• Exercise directions
Please retype the entries that follow exactly as they are, leaving the images behind.
***** Available data *****
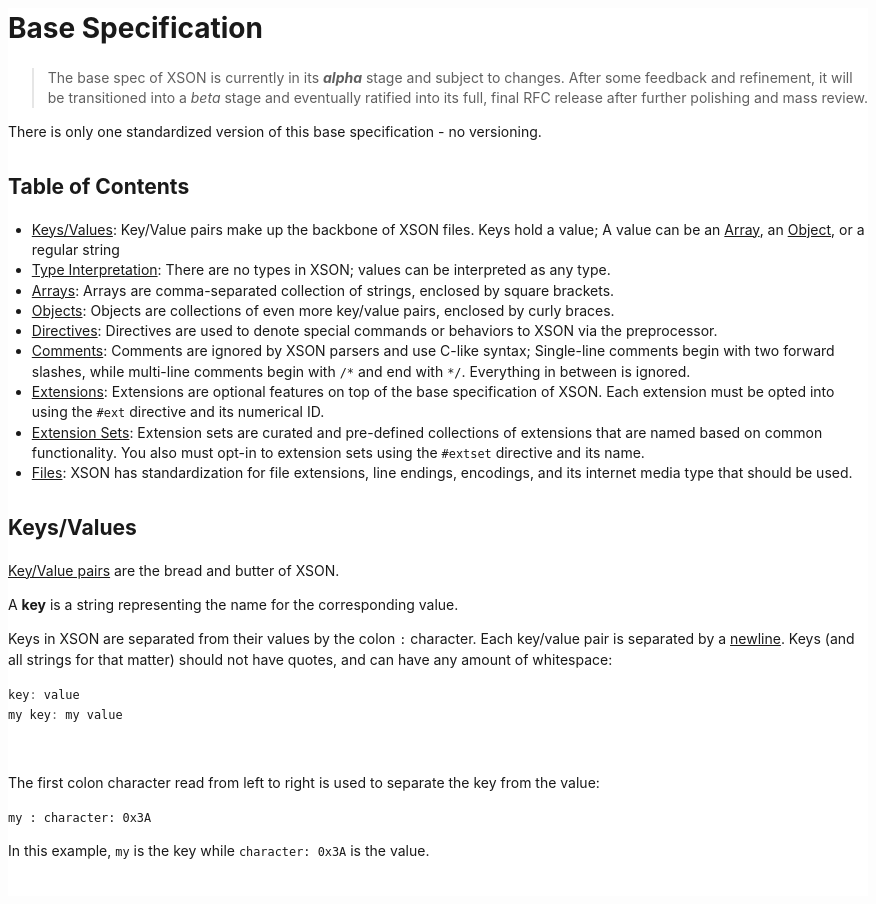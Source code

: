 
# Base Specification

> The base spec of XSON is currently in its ***alpha*** stage and subject to changes. After some feedback and refinement, it will be transitioned into a *beta* stage and eventually ratified into its full, final RFC release after further polishing and mass review.

There is only one standardized version of this base specification - no versioning.

## Table of Contents
- [Keys/Values](#KeysValues): Key/Value pairs make up the backbone of XSON files. Keys hold a value; A value can be an [Array](#Arrays), an [Object](#Objects), or a regular string
- [Type Interpretation](#Type-Interpretation): There are no types in XSON; values can be interpreted as any type. 
- [Arrays](#Arrays): Arrays are comma-separated collection of strings, enclosed by square brackets.
- [Objects](#Objects): Objects are collections of even more key/value pairs, enclosed by curly braces.
- [Directives](#Directives): Directives are used to denote special commands or behaviors to XSON via the preprocessor.
- [Comments](#Comments): Comments are ignored by XSON parsers and use C-like syntax; Single-line comments begin with two forward slashes, while multi-line comments begin with `/*` and end with `*/`. Everything in between is ignored.
- [Extensions](#Extensions): Extensions are optional features on top of the base specification of XSON. Each extension must be opted into using the `#ext` directive and its numerical ID.
- [Extension Sets](#Extension-Sets): Extension sets are curated and pre-defined collections of extensions that are named based on common functionality. You also must opt-in to extension sets using the `#extset` directive and its name.
- [Files](#Files): XSON has standardization for file extensions, line endings, encodings, and its internet media type that should be used.

## Keys/Values
[Key/Value pairs](https://en.wikipedia.org/wiki/Name%E2%80%93value_pair) are the bread and butter of XSON. 

A **key** is a string representing the name for the corresponding value.

Keys in XSON are separated from their values by the colon `:` character. Each key/value pair is separated by a [newline](#L100). Keys (and all strings for that matter) should not have quotes, and can have any amount of whitespace:
```java
key: value
my key: my value
```
<br/>

The first colon character read from left to right is used to separate the key from the value:
```xson
my : character: 0x3A 
```
In this example, `my` is the key while `character: 0x3A` is the value.

<br/>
*****
• Result of the task
Source code

: 
# Base Specification

> The base spec of XSON is currently in its ***alpha*** stage and subject to changes. After some feedback and refinement, it will be transitioned into a *beta* stage and eventually ratified into its full, final RFC release after further polishing and mass review.

There is only one standardized version of this base specification - no versioning.

## Table of Contents
- [Keys/Values](#KeysValues): Key/Value pairs make up the backbone of XSON files. Keys hold a value; A value can be an [Array](#Arrays), an [Object](#Objects), or a regular string
- [Type Interpretation](#Type-Interpretation): There are no types in XSON; values can be interpreted as any type. 
- [Arrays](#Arrays): Arrays are comma-separated collection of strings, enclosed by square brackets.
- [Objects](#Objects): Objects are collections of even more key/value pairs, enclosed by curly braces.
- [Directives](#Directives): Directives are used to denote special commands or behaviors to XSON via the preprocessor.
- [Comments](#Comments): Comments are ignored by XSON parsers and use C-like syntax; Single-line comments begin with two forward slashes, while multi-line comments begin with `/*` and end with `*/`. Everything in between is ignored.
- [Extensions](#Extensions): Extensions are optional features on top of the base specification of XSON. Each extension must be opted into using the `#ext` directive and its numerical ID.
- [Extension Sets](#Extension-Sets): Extension sets are curated and pre-defined collections of extensions that are named based on common functionality. You also must opt-in to extension sets using the `#extset` directive and its name.
- [Files](#Files): XSON has standardization for file extensions, line endings, encodings, and its internet media type that should be used.

## Keys/Values
[Key/Value pairs](https://en.wikipedia.org/wiki/Name%E2%80%93value_pair) are the bread and butter of XSON. 

A **key** is a string representing the name for the corresponding value.

Keys in XSON are separated from their values by the colon `:` character. Each key/value pair is separated by a [newline](#L100). Keys (and all strings for that matter) should not have quotes, and can have any amount of whitespace:
```java
key: value
my key: my value
```
<br/>

The first colon character read from left to right is used to separate the key from the value:
```xson
my : character: 0x3A 
```
In this example, `my` is the key while `character: 0x3A` is the value.

<br/>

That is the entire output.